To enable Parquet v2 manually, set the parquet.format.version table property to 2.12.0 using the appropriate prefix for your table type. Before manually enabling, review the limitations.

To enable Parquet v2 on an existing table:

SQL
ALTER TABLE <table_name> SET TBLPROPERTIES ('delta.parquet.format.version' = '2.12.0');

To enable Parquet v2 on a new table:

SQL
CREATE TABLE <table_name> (...)
TBLPROPERTIES ('delta.parquet.format.version' = '2.12.0');

After you set the property, all subsequent writes use v2 encodings. Parquet v1 and v2 files can coexist in the same table. Existing data files aren't rewritten automatically. For Delta Lake tables, to rewrite existing files to v2, use REORG TABLE in Databricks Runtime 18.2 and above:

SQL
REORG TABLE <table_name> APPLY (SET PARQUET (FORMAT_VERSION = '2.12.0'));

See Table properties reference for the full table property reference.

Roll back to Parquet v1

In Databricks Runtime 18.2 and above, to roll back an individual table to v1 encoding, run REORG TABLE with the SET PARQUET option:

SQL
REORG TABLE <table_name> APPLY (SET PARQUET (FORMAT_VERSION = '1.0.0'));

This command rewrites all data files using v1 encodings and resets the delta.parquet.format.version table property to 1.0.0.

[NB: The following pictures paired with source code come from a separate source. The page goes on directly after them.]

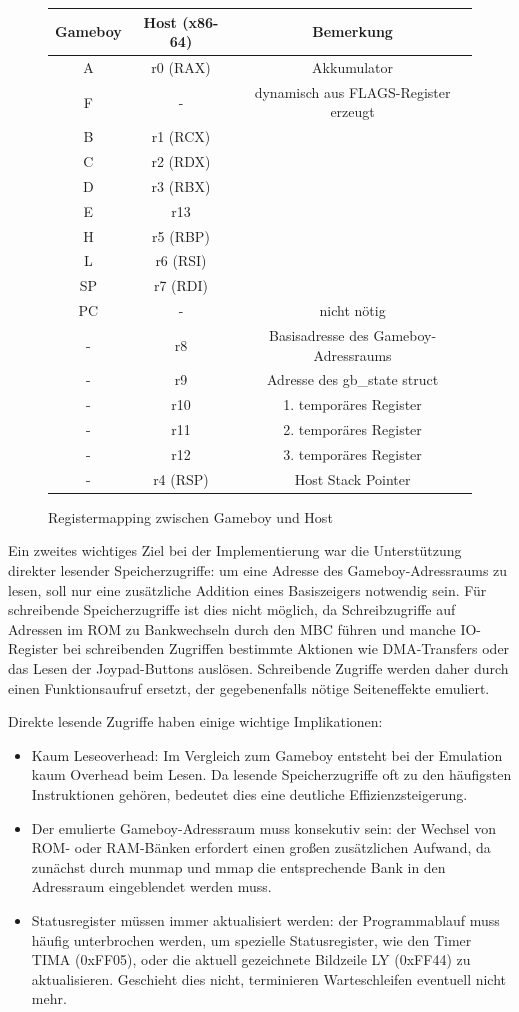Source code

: \documentclass[a4paper]{scrartcl}
\begin{document}
\begin{figure}[htbp]
\centering
\begin{tabular}{c|c|c}
Gameboy&Host (x86-64)&Bemerkung \\
\hline
A&r0 (RAX)&Akkumulator \\
F&-&dynamisch aus FLAGS-Register erzeugt \\
B&r1 (RCX)& \\
C&r2 (RDX)&\\
D&r3 (RBX)& \\
E&r13& \\
H&r5 (RBP)&\\
L&r6 (RSI)& \\
SP&r7 (RDI)& \\
PC&-&nicht nötig \\
-&r8&Basisadresse des Gameboy-Adressraums \\
-&r9&Adresse des gb\_state struct \\
-&r10&1. temporäres Register \\
-&r11&2. temporäres Register \\
-&r12&3. temporäres Register \\
-&r4 (RSP)&Host Stack Pointer
\end{tabular}
\caption{Registermapping zwischen Gameboy und Host}
\label{tab:register}
\end{figure}

Ein zweites wichtiges Ziel bei der Implementierung war die Unterstützung direkter lesender Speicherzugriffe: um eine Adresse des Gameboy-Adressraums zu lesen, soll nur eine zusätzliche Addition eines Basiszeigers notwendig sein. Für schreibende Speicherzugriffe ist dies nicht möglich, da Schreibzugriffe auf Adressen im ROM zu Bankwechseln durch den MBC führen und manche IO-Register bei schreibenden Zugriffen bestimmte Aktionen wie DMA-Transfers oder das Lesen der Joypad-Buttons auslösen. Schreibende Zugriffe werden daher durch einen Funktionsaufruf ersetzt, der gegebenenfalls nötige Seiteneffekte emuliert.

Direkte lesende Zugriffe haben einige wichtige Implikationen:
\begin{itemize}
\item Kaum Leseoverhead: Im Vergleich zum Gameboy entsteht bei der Emulation kaum Overhead beim Lesen. Da lesende Speicherzugriffe oft zu den häufigsten Instruktionen gehören, bedeutet dies eine deutliche Effizienzsteigerung.
\item Der emulierte Gameboy-Adressraum muss konsekutiv sein: der Wechsel von ROM- oder RAM-Bänken erfordert einen großen zusätzlichen Aufwand, da zunächst durch munmap und mmap die entsprechende Bank in den Adressraum eingeblendet werden muss.
\item Statusregister müssen immer aktualisiert werden: der Programmablauf muss häufig unterbrochen werden, um spezielle Statusregister, wie den Timer TIMA (0xFF05), oder die aktuell gezeichnete Bildzeile LY (0xFF44) zu aktualisieren. Geschieht dies nicht, terminieren Warteschleifen eventuell nicht mehr.
\end{itemize}
\end{document}
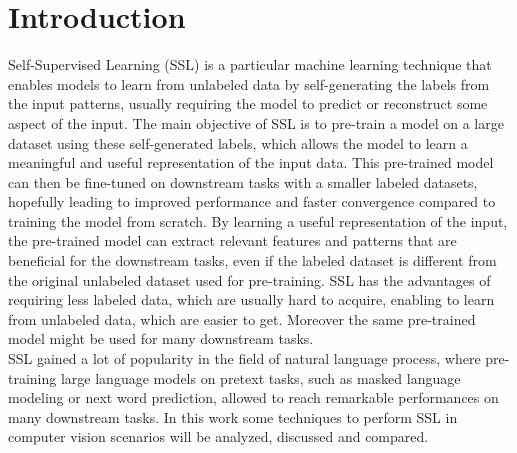 \documentclass[12pt]{article}
\begin{document}
	\section{Introduction}
	Self-Supervised Learning (SSL) is a particular machine learning technique that enables models to learn from unlabeled data by self-generating the labels from the input patterns, usually requiring the model to predict or reconstruct some aspect of the input. The main objective of SSL is to pre-train a model on a large dataset using these self-generated labels, which allows the model to learn a meaningful and useful representation of the input data. This pre-trained model can then be fine-tuned on downstream tasks with a smaller labeled datasets, hopefully leading to improved performance and faster convergence compared to training the model from scratch. By learning a useful representation of the input, the pre-trained model can extract relevant features and patterns that are beneficial for the downstream tasks, even if the labeled dataset is different from the original unlabeled dataset used for pre-training. SSL has the advantages of requiring less labeled data, which are usually hard to acquire, enabling to learn from unlabeled data, which are easier to get. Moreover the same pre-trained model might be used for many downstream tasks.\\
	SSL gained a lot of popularity in the field of natural language process, where pre-training large language models on pretext tasks, such as masked language modeling or next word prediction, allowed to reach remarkable performances on many downstream tasks. In this work some techniques to perform SSL in computer vision scenarios will be analyzed, discussed and compared.
	
\end{document}
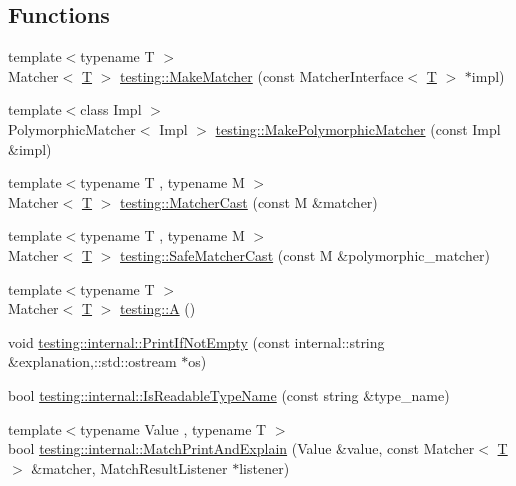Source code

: \subsection*{Functions}
\begin{DoxyCompactItemize}
\item 
{\footnotesize template$<$typename T $>$ }\\Matcher$<$ \hyperlink{functions__7_8js_adf1f3edb9115acb0a1e04209b7a9937b}{T} $>$ \hyperlink{namespacetesting_a37fd8029ac00e60952440a3d9cca8166}{testing\+::\+Make\+Matcher} (const Matcher\+Interface$<$ \hyperlink{functions__7_8js_adf1f3edb9115acb0a1e04209b7a9937b}{T} $>$ $\ast$impl)
\item 
{\footnotesize template$<$class Impl $>$ }\\Polymorphic\+Matcher$<$ Impl $>$ \hyperlink{namespacetesting_a667ca94f190ec2e17ee2fbfdb7d3da04}{testing\+::\+Make\+Polymorphic\+Matcher} (const Impl \&impl)
\item 
{\footnotesize template$<$typename T , typename M $>$ }\\Matcher$<$ \hyperlink{functions__7_8js_adf1f3edb9115acb0a1e04209b7a9937b}{T} $>$ \hyperlink{namespacetesting_a8234d15eee99b135a7fdf2141a2ebe1f}{testing\+::\+Matcher\+Cast} (const M \&matcher)
\item 
{\footnotesize template$<$typename T , typename M $>$ }\\Matcher$<$ \hyperlink{functions__7_8js_adf1f3edb9115acb0a1e04209b7a9937b}{T} $>$ \hyperlink{namespacetesting_ac016ac22aa065a19b9ef95f0ccffc17b}{testing\+::\+Safe\+Matcher\+Cast} (const M \&polymorphic\+\_\+matcher)
\item 
{\footnotesize template$<$typename T $>$ }\\Matcher$<$ \hyperlink{functions__7_8js_adf1f3edb9115acb0a1e04209b7a9937b}{T} $>$ \hyperlink{namespacetesting_a5e9134d655d2fc9323902348083282e7}{testing\+::A} ()
\item 
void \hyperlink{namespacetesting_1_1internal_a77c9e2b66d2b2414db4763971180d53c}{testing\+::internal\+::\+Print\+If\+Not\+Empty} (const internal\+::string \&explanation,\+::std\+::ostream $\ast$os)
\item 
bool \hyperlink{namespacetesting_1_1internal_a19a5d50382569ce6ee94e2b68ddc6fc7}{testing\+::internal\+::\+Is\+Readable\+Type\+Name} (const string \&type\+\_\+name)
\item 
{\footnotesize template$<$typename Value , typename T $>$ }\\bool \hyperlink{namespacetesting_1_1internal_a0821df2611d54c79bac990719ad8a2dd}{testing\+::internal\+::\+Match\+Print\+And\+Explain} (Value \&value, const Matcher$<$ \hyperlink{functions__7_8js_adf1f3edb9115acb0a1e04209b7a9937b}{T} $>$ \&matcher, Match\+Result\+Listener $\ast$listener)

\end{DoxyCompactItemize}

See REORG TABLE for full REORG TABLE syntax.

Limitations

Parquet v2 has the following limitations:

  • For external engines, some Apache Iceberg readers might not support Parquet v2 for Iceberg tables. You must verify that Iceberg readers are compatible before enabling Parquet v2 on Iceberg tables.
  • For OpenSharing, before enabling Parquet v2, verify that the reader clients for OpenSharing recipients support Parquet v2 encodings.
  • Materialized views and streaming tables aren't automatically upgraded to Parquet v2. You can manually enable Parquet v2 on these table types on Databricks Runtime 18.1 and above.